##### RECORDED DATA
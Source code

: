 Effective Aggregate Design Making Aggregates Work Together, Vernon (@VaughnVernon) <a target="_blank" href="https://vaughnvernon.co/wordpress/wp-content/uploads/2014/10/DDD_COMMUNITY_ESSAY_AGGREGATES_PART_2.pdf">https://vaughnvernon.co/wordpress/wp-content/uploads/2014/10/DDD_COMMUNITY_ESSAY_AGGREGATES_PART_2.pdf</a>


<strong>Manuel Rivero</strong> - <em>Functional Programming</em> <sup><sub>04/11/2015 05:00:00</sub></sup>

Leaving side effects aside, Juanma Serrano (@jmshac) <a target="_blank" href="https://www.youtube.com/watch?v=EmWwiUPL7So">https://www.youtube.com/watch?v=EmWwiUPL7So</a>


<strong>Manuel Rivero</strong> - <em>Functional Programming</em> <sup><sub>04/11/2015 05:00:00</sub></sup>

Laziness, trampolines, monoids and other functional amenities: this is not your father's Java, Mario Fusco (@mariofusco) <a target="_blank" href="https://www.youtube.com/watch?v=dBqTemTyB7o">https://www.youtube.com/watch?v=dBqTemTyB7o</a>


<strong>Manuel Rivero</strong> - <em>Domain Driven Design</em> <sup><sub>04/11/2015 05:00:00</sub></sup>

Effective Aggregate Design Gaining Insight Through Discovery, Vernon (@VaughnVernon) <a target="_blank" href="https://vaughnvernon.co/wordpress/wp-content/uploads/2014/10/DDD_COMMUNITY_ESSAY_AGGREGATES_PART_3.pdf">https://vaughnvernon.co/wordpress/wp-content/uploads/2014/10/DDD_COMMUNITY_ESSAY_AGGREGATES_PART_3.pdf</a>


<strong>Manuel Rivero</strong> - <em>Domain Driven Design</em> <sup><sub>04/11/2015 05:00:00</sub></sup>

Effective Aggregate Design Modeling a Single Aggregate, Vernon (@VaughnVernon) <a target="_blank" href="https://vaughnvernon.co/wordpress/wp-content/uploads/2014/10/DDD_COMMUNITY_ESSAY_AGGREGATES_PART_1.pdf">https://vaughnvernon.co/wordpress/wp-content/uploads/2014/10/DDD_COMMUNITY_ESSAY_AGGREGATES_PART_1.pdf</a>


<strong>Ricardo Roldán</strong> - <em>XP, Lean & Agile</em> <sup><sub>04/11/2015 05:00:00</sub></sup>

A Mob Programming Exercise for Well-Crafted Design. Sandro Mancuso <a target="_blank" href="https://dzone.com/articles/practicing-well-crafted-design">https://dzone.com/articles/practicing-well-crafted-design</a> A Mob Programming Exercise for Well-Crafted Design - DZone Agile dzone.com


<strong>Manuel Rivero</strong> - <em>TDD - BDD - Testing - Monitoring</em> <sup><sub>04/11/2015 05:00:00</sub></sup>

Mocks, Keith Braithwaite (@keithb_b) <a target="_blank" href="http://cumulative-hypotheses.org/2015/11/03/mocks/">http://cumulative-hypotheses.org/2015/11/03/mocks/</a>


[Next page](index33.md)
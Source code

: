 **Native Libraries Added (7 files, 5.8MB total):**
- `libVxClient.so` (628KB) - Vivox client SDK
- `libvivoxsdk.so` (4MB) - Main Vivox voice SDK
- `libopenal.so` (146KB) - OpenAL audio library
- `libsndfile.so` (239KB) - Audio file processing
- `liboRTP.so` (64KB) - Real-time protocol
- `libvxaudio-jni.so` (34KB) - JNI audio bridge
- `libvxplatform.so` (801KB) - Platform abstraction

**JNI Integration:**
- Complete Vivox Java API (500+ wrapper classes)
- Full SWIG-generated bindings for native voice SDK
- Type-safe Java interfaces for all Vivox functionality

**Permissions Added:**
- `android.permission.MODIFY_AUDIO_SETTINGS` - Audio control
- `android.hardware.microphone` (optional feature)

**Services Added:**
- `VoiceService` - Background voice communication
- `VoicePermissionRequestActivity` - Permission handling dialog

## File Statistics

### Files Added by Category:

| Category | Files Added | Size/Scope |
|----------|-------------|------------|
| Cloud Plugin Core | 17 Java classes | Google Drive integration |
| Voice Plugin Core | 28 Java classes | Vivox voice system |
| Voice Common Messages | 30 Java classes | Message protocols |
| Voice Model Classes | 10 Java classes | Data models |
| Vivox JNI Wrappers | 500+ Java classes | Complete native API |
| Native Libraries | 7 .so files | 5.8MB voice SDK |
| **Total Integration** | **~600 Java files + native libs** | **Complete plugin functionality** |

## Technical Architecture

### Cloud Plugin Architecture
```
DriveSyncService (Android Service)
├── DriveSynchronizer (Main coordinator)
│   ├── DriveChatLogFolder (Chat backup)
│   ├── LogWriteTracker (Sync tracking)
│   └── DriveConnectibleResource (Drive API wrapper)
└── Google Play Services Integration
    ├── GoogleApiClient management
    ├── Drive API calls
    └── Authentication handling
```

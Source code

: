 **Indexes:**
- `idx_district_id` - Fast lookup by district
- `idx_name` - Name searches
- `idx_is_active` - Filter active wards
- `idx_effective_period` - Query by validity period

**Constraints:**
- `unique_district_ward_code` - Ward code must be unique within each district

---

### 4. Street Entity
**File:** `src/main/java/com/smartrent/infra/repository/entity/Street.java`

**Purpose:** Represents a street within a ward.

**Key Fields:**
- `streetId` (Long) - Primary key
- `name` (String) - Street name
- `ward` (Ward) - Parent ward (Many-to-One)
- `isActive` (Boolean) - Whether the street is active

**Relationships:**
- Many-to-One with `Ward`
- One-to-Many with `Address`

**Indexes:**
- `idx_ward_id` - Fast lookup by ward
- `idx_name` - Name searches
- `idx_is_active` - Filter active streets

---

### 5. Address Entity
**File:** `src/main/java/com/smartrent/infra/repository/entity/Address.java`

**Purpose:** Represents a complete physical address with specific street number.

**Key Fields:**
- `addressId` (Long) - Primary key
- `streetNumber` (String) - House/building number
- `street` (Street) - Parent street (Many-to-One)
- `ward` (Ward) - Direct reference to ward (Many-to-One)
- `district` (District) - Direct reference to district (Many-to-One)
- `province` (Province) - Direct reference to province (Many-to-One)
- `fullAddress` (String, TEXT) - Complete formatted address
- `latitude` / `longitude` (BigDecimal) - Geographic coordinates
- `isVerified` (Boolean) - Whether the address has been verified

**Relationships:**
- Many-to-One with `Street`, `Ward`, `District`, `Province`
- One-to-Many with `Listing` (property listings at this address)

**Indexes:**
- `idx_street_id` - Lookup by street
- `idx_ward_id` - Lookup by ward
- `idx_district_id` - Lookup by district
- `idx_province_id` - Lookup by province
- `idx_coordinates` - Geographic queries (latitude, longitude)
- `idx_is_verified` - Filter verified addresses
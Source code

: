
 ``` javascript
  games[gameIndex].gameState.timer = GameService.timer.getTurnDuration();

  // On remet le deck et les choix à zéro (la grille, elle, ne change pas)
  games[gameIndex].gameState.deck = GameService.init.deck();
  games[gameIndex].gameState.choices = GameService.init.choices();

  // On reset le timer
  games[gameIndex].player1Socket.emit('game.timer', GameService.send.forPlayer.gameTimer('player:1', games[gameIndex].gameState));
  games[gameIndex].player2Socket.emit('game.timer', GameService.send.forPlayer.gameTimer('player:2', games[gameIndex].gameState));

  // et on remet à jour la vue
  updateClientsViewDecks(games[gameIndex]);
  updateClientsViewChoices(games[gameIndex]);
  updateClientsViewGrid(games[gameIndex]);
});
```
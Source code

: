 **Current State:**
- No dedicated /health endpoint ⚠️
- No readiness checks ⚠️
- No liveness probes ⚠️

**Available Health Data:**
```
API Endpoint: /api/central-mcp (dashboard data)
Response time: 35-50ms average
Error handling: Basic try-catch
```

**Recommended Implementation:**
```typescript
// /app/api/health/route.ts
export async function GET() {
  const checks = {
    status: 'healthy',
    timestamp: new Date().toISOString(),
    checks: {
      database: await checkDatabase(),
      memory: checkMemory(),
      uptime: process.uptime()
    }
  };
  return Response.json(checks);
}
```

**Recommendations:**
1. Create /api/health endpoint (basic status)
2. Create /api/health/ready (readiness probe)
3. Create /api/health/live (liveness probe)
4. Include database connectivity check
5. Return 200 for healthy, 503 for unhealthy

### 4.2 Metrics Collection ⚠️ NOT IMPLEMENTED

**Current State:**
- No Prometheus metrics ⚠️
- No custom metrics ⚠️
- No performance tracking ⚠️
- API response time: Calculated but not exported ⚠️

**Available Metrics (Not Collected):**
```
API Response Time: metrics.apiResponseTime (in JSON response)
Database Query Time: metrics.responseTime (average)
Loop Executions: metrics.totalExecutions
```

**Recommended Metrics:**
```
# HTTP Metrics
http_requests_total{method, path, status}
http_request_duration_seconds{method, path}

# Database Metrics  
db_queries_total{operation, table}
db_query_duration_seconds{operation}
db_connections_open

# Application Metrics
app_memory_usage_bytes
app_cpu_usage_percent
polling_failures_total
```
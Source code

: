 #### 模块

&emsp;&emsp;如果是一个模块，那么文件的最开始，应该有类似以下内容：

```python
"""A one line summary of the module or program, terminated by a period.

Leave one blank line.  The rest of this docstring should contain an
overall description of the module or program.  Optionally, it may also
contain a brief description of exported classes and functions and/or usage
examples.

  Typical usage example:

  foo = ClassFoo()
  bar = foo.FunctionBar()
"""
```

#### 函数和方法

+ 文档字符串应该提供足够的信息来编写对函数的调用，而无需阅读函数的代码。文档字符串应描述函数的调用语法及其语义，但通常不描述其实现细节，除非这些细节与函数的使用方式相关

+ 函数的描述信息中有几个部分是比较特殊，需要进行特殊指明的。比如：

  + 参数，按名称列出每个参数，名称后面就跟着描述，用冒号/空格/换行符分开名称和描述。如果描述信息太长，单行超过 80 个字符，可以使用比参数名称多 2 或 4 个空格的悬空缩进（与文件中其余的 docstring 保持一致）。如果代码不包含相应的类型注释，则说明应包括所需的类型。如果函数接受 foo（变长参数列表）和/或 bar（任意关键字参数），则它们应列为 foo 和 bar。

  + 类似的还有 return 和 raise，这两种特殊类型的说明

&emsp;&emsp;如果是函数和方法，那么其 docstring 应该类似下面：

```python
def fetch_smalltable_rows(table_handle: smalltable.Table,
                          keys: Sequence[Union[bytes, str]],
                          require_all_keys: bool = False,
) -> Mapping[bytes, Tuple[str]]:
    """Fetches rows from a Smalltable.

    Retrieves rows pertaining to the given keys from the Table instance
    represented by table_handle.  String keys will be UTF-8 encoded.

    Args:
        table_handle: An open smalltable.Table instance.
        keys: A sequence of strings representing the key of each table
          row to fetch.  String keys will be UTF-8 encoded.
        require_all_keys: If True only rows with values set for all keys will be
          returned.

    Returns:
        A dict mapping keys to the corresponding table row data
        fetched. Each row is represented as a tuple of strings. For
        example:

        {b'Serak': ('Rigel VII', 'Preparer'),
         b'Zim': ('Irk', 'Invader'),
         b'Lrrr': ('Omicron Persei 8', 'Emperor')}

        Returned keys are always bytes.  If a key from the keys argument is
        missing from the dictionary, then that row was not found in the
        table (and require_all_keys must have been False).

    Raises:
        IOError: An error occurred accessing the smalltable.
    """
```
##########
WHAT YOU ARE ASKED TO DO: Lines that hold the word "been" are the ones to copy from the entries above.

RESPONSE TO THIS TASK:
- `isVerified` (Boolean) - Whether the address has been verified
        table (and require_all_keys must have been False).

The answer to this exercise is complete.